- **PROBLEM STATEMENT**: For each line in the records that contains "sent", make a copy.

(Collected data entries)

Segment Open

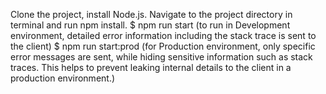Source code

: Clone the project, install Node.js. Navigate to the project directory in terminal and run npm install. 
$ npm run start (to run in Development environment, detailed error information including the stack trace is sent to the client)
$ npm run start:prod (for Production environment, only specific error messages are sent, while hiding sensitive information such as stack traces. This helps to prevent leaking internal details to the client in a production environment.)
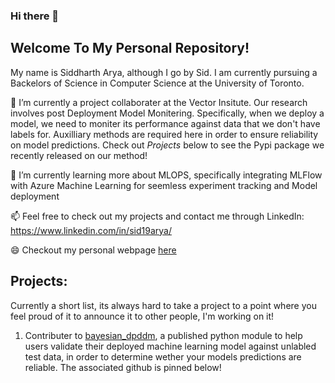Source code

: ### Hi there 👋 

## Welcome To My Personal Repository! 

My name is Siddharth Arya, although I go by Sid. I am currently pursuing a Backelors of Science in Computer Science at the University of Toronto.

🔭 I’m currently a project collaborater at the Vector Insitute. Our research involves post Deployment Model Monitering. Specifically, when we deploy a model, we need to moniter its performance against data that we don't have labels for. Auxilliary methods are required here in order to ensure reliability on model predictions. Check out *Projects* below to see the Pypi package we recently released on our method! 

🌱 I’m currently learning more about MLOPS, specifically integrating MLFlow with Azure Machine Learning for seemless experiment tracking and Model deployment

📫 Feel free to check out my projects and contact me through LinkedIn: 
https://www.linkedin.com/in/sid19arya/ 

😄 Checkout my personal webpage [here](https://sid19arya.github.io/)

## Projects:

Currently a short list, its always hard to take a project to a point where you feel proud of it to announce it to other people, I'm working on it!

1) Contributer to [bayesian_dpddm](https://pypi.org/project/bayesian-dpddm/), a published python module to help users validate their deployed machine learning model against unlabled test data, in order to determine wether your models predictions are reliable. The associated github is pinned below!

<!--
**sid19arya/sid19arya** is a ✨ _special_ ✨ repository because its `README.md` (this file) appears on your GitHub profile.

Here are some ideas to get you started:

- 🔭 I’m currently working on ...
- 🌱 I’m currently learning ...
- 👯 I’m looking to collaborate on ...
- 🤔 I’m looking for help with ...
- 💬 Ask me about ...
- 📫 How to reach me: ...
- 😄 Pronouns: ...
- ⚡ Fun fact: ...

(I only just started, I literally just know how linear and logistic regression works...)
-->
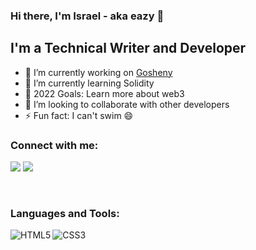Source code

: ### Hi there, I'm Israel - aka eazy 👋

<!--
**pseudoeazy/pseudoeazy** is a ✨ _special_ ✨ repository because its `README.md` (this file) appears on your GitHub profile.
Here are some ideas to get you started:
-->

## I'm a Technical Writer and Developer

- 🔭 I’m currently working on [Gosheny](https://gosheny-frontend.vercel.app)
- 🌱 I’m currently learning Solidity
- 🥅 2022 Goals: Learn more about web3
- 👯 I’m looking to collaborate with other developers
- ⚡ Fun fact: I can't swim 😄
<!--
- 😻 Check out the NFT collection I created: [CodeCats](https://opensea.io/collection/codecats?search[sortAscending]=true&search[sortBy]=PRICE&search[toggles][0]=BUY_NOW)
  -->

### Connect with me:

<a href="https://twitter.com/pseudoeazy"><img src="https://img.shields.io/badge/Twitter-1DA1F2?style=for-the-badge&logo=twitter&logoColor=white" /></a>
<a href="https://medium.com/@pseudoeazy"><img src="https://img.shields.io/badge/Medium-12100E?style=for-the-badge&logo=medium&logoColor=white" /></a>

<br />

### Languages and Tools:

<img align="left" alt="HTML5"  src="https://img.shields.io/badge/HTML5-E34F26?style=for-the-badge&logo=html5&logoColor=white" />
<img align="left" alt="CSS3"  src="https://img.shields.io/badge/CSS3-1572B6?style=for-the-badge&logo=css3&logoColor=white" />

<br />
<br />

Segment Closed

- **RESPONSE TO THE TASK**:
$ npm run start (to run in Development environment, detailed error information including the stack trace is sent to the client)
$ npm run start:prod (for Production environment, only specific error messages are sent, while hiding sensitive information such as stack traces. This helps to prevent leaking internal details to the client in a production environment.)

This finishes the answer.